The SAG Awards' nearest audiences are a dense mix of entertainment trade press, film industry infrastructure, and fashion magazines — with no single neighbor pulling far ahead of the rest.
The shape is flat: the top 10 spans a 0.93-point range, from The Hollywood Reporter at 0.95 down to Golden Globe Awards at 0.92. Deadline Hollywood (0.94) and Variety (0.94) sit just behind THR, forming a tight cluster of entertainment trade publications. Sundance Film Festival (0.94) and Magnolia Pictures (0.93) extend the pattern into film industry organizations and studios. Stage 32 (0.93) — a platform for working film and TV professionals — reinforces the industry-practitioner thread running through the set. Margaret Cho (0.93) is the one comedian in the top 10, and IndieWire (0.93) adds another trade website to the mix. The Golden Globes round out the set as the only other awards ceremony in the top 10.

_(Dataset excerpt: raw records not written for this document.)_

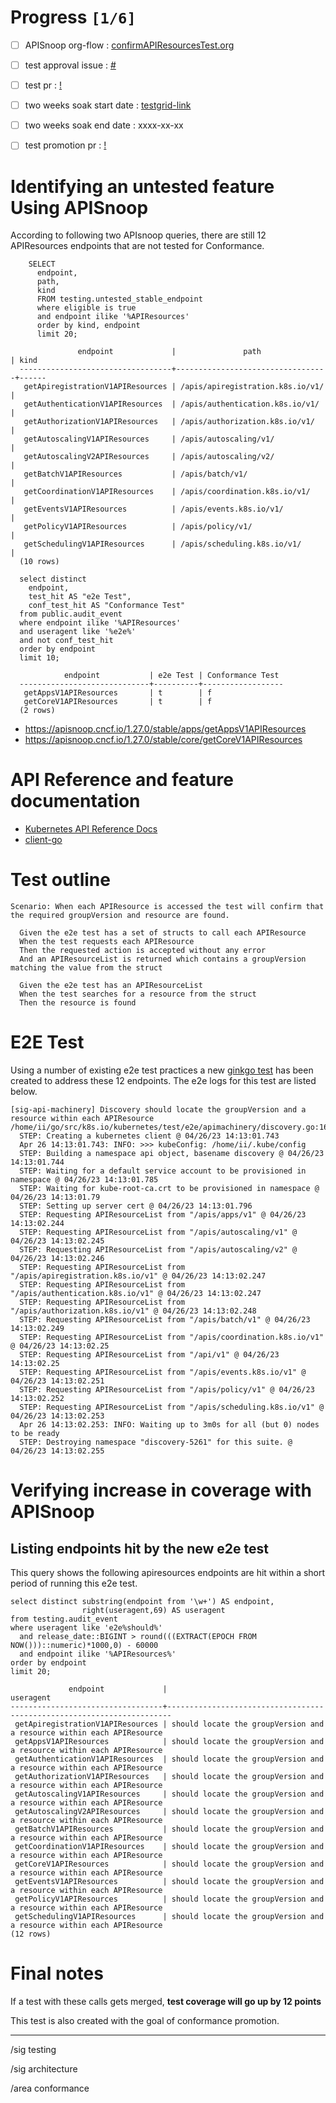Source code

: # Progress <code>[1/6]</code>

-   [ ] APISnoop org-flow : [confirmAPIResourcesTest.org](https://github.com/apisnoop/ticket-writing/blob/master/confirmAPIResourcesTest.org)
-   [ ] test approval issue : [#](https://issues.k8s.io/)
-   [ ] test pr : [!](https://pr.k8s.io/)
-   [ ] two weeks soak start date : [testgrid-link](https://testgrid.k8s.io/)
-   [ ] two weeks soak end date : xxxx-xx-xx
-   [ ] test promotion pr : [!](https://pr.k8s.io/)


# Identifying an untested feature Using APISnoop

According to following two APIsnoop queries, there are still 12 APIResources endpoints that are not tested for Conformance.

```sql-mode
    SELECT
      endpoint,
      path,
      kind
      FROM testing.untested_stable_endpoint
      where eligible is true
      and endpoint ilike '%APIResources'
      order by kind, endpoint
      limit 20;
```

```example
               endpoint             |               path               | kind
  ----------------------------------+----------------------------------+------
   getApiregistrationV1APIResources | /apis/apiregistration.k8s.io/v1/ |
   getAuthenticationV1APIResources  | /apis/authentication.k8s.io/v1/  |
   getAuthorizationV1APIResources   | /apis/authorization.k8s.io/v1/   |
   getAutoscalingV1APIResources     | /apis/autoscaling/v1/            |
   getAutoscalingV2APIResources     | /apis/autoscaling/v2/            |
   getBatchV1APIResources           | /apis/batch/v1/                  |
   getCoordinationV1APIResources    | /apis/coordination.k8s.io/v1/    |
   getEventsV1APIResources          | /apis/events.k8s.io/v1/          |
   getPolicyV1APIResources          | /apis/policy/v1/                 |
   getSchedulingV1APIResources      | /apis/scheduling.k8s.io/v1/      |
  (10 rows)

```

```sql-mode
  select distinct
    endpoint,
    test_hit AS "e2e Test",
    conf_test_hit AS "Conformance Test"
  from public.audit_event
  where endpoint ilike '%APIResources'
  and useragent like '%e2e%'
  and not conf_test_hit
  order by endpoint
  limit 10;
```

```example
            endpoint           | e2e Test | Conformance Test
  -----------------------------+----------+------------------
   getAppsV1APIResources       | t        | f
   getCoreV1APIResources       | t        | f
  (2 rows)

```

-   <https://apisnoop.cncf.io/1.27.0/stable/apps/getAppsV1APIResources>
-   <https://apisnoop.cncf.io/1.27.0/stable/core/getCoreV1APIResources>


# API Reference and feature documentation

-   [Kubernetes API Reference Docs](https://kubernetes.io/docs/reference/kubernetes-api/)
-   [client-go](https://github.com/kubernetes/client-go/tree/master/kubernetes/typed/core/v1)


# Test outline

```
Scenario: When each APIResource is accessed the test will confirm that the required groupVersion and resource are found.

  Given the e2e test has a set of structs to call each APIResource
  When the test requests each APIResource
  Then the requested action is accepted without any error
  And an APIResourceList is returned which contains a groupVersion matching the value from the struct
```

```
  Given the e2e test has an APIResourceList
  When the test searches for a resource from the struct
  Then the resource is found
```


# E2E Test

Using a number of existing e2e test practices a new [ginkgo test](https://github.com/ii/kubernetes/blob/create-apiresources-test/test/e2e/apimachinery/discovery.go#L161-L273) has been created to address these 12 endpoints. The e2e logs for this test are listed below.

```
[sig-api-machinery] Discovery should locate the groupVersion and a resource within each APIResource
/home/ii/go/src/k8s.io/kubernetes/test/e2e/apimachinery/discovery.go:161
  STEP: Creating a kubernetes client @ 04/26/23 14:13:01.743
  Apr 26 14:13:01.743: INFO: >>> kubeConfig: /home/ii/.kube/config
  STEP: Building a namespace api object, basename discovery @ 04/26/23 14:13:01.744
  STEP: Waiting for a default service account to be provisioned in namespace @ 04/26/23 14:13:01.785
  STEP: Waiting for kube-root-ca.crt to be provisioned in namespace @ 04/26/23 14:13:01.79
  STEP: Setting up server cert @ 04/26/23 14:13:01.796
  STEP: Requesting APIResourceList from "/apis/apps/v1" @ 04/26/23 14:13:02.244
  STEP: Requesting APIResourceList from "/apis/autoscaling/v1" @ 04/26/23 14:13:02.245
  STEP: Requesting APIResourceList from "/apis/autoscaling/v2" @ 04/26/23 14:13:02.246
  STEP: Requesting APIResourceList from "/apis/apiregistration.k8s.io/v1" @ 04/26/23 14:13:02.247
  STEP: Requesting APIResourceList from "/apis/authentication.k8s.io/v1" @ 04/26/23 14:13:02.247
  STEP: Requesting APIResourceList from "/apis/authorization.k8s.io/v1" @ 04/26/23 14:13:02.248
  STEP: Requesting APIResourceList from "/apis/batch/v1" @ 04/26/23 14:13:02.249
  STEP: Requesting APIResourceList from "/apis/coordination.k8s.io/v1" @ 04/26/23 14:13:02.25
  STEP: Requesting APIResourceList from "/api/v1" @ 04/26/23 14:13:02.25
  STEP: Requesting APIResourceList from "/apis/events.k8s.io/v1" @ 04/26/23 14:13:02.251
  STEP: Requesting APIResourceList from "/apis/policy/v1" @ 04/26/23 14:13:02.252
  STEP: Requesting APIResourceList from "/apis/scheduling.k8s.io/v1" @ 04/26/23 14:13:02.253
  Apr 26 14:13:02.253: INFO: Waiting up to 3m0s for all (but 0) nodes to be ready
  STEP: Destroying namespace "discovery-5261" for this suite. @ 04/26/23 14:13:02.255
```


# Verifying increase in coverage with APISnoop


## Listing endpoints hit by the new e2e test

This query shows the following apiresources endpoints are hit within a short period of running this e2e test.

```sql-mode
select distinct substring(endpoint from '\w+') AS endpoint,
                right(useragent,69) AS useragent
from testing.audit_event
where useragent like 'e2e%should%'
  and release_date::BIGINT > round(((EXTRACT(EPOCH FROM NOW()))::numeric)*1000,0) - 60000
  and endpoint ilike '%APIResources%'
order by endpoint
limit 20;
```

```example
             endpoint             |                               useragent
----------------------------------+-----------------------------------------------------------------------
 getApiregistrationV1APIResources | should locate the groupVersion and a resource within each APIResource
 getAppsV1APIResources            | should locate the groupVersion and a resource within each APIResource
 getAuthenticationV1APIResources  | should locate the groupVersion and a resource within each APIResource
 getAuthorizationV1APIResources   | should locate the groupVersion and a resource within each APIResource
 getAutoscalingV1APIResources     | should locate the groupVersion and a resource within each APIResource
 getAutoscalingV2APIResources     | should locate the groupVersion and a resource within each APIResource
 getBatchV1APIResources           | should locate the groupVersion and a resource within each APIResource
 getCoordinationV1APIResources    | should locate the groupVersion and a resource within each APIResource
 getCoreV1APIResources            | should locate the groupVersion and a resource within each APIResource
 getEventsV1APIResources          | should locate the groupVersion and a resource within each APIResource
 getPolicyV1APIResources          | should locate the groupVersion and a resource within each APIResource
 getSchedulingV1APIResources      | should locate the groupVersion and a resource within each APIResource
(12 rows)

```


# Final notes

If a test with these calls gets merged, **test coverage will go up by 12 points**

This test is also created with the goal of conformance promotion.

---

/sig testing

/sig architecture

/area conformance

Tallying subcategories across the 10 neighbors: three are Websites (Deadline, Stage 32, IndieWire), two are Magazines (THR, Variety), two are Events and Awards (Sundance, Golden Globes), one is a Film Studio (Magnolia Pictures), one is a Comedian (Margaret Cho), and one is a TV Show (The Black List — the only neighbor sharing the SAG Awards' own subcategory). The center entity's own kind, TV Shows, appears just once in the top 10.
The overall picture is an audience shaped primarily by entertainment industry engagement — trade readers, festival followers, and film professionals — rather than by general awards-show viewership.